Saturday, 22 March 2014

A bowler for national occasions


Alice and Joan

Making Memories: Oldham
Hats are different in the 21st century. There's a social etiquette to the hats of the 1920s, 30s, 40s that is now gone. All those men wearing flat caps to the football, just look at the old photos. Hundreds of men in tweed caps, cheap, warm and waterproof. The women weren't allowed in some churches unless they wore a hat or scarf, to show respect. But hats were also a signal for celebration, going out on a Saturday night was topped off with a fancy hat. 

Today's sessions were themed around hats. The morning group were in a Residential Ward at Shawside Residential and Nursing Home and were dazzled by the wondrous hats that were brought in by our student volunteer Isobel and Gallery Oldham. The hats became a delightful prop for dressing-up, plus a stimulus for memories. They evoked early memories of mums and dads, all in hats from long-ago childhoods. They also evoked the social mores of the times, hats for religion, hats to show rank and status, hats that couldn't be afforded.

Joan
Margaret

The joy of putting on hats and the different personae that went with them was infectious - our morning was punctuated with giggles as well as hats.

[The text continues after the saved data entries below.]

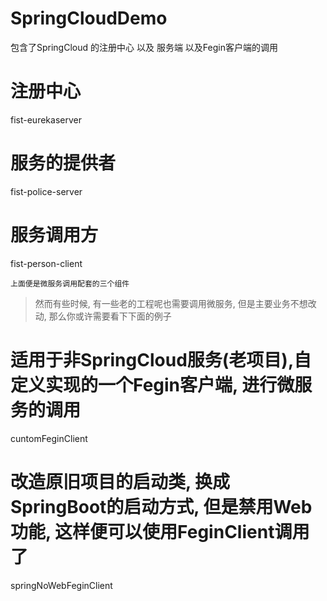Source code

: # SpringCloudDemo
包含了SpringCloud 的注册中心  以及  服务端  以及Fegin客户端的调用

# 注册中心
fist-eurekaserver

# 服务的提供者
fist-police-server

# 服务调用方
fist-person-client


`上面便是微服务调用配套的三个组件`

>然而有些时候, 有一些老的工程呢也需要调用微服务, 但是主要业务不想改动, 那么你或许需要看下下面的例子

# 适用于非SpringCloud服务(老项目),自定义实现的一个Fegin客户端, 进行微服务的调用
cuntomFeginClient 


# 改造原旧项目的启动类, 换成SpringBoot的启动方式, 但是禁用Web功能, 这样便可以使用FeginClient调用了
springNoWebFeginClient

In the afternoon, at Chadderton, the talk took a darker tone, of mill accidents and child labour, all spinning off this one topic, the hat. Here it was a badge of steadfastness and social position, earned through sheer hard bloody work. Sometimes literally bloody.

The names of hats have poems in them, listen: the bowler, the trilby, the panama, the Ascot hat, the homburg, the topper, and the trilby. With them come mind pictures and with the pictures, words. We made some little poems based on the number three (the number of the hat-trick) to give them a shape, which we'll share in a later blog.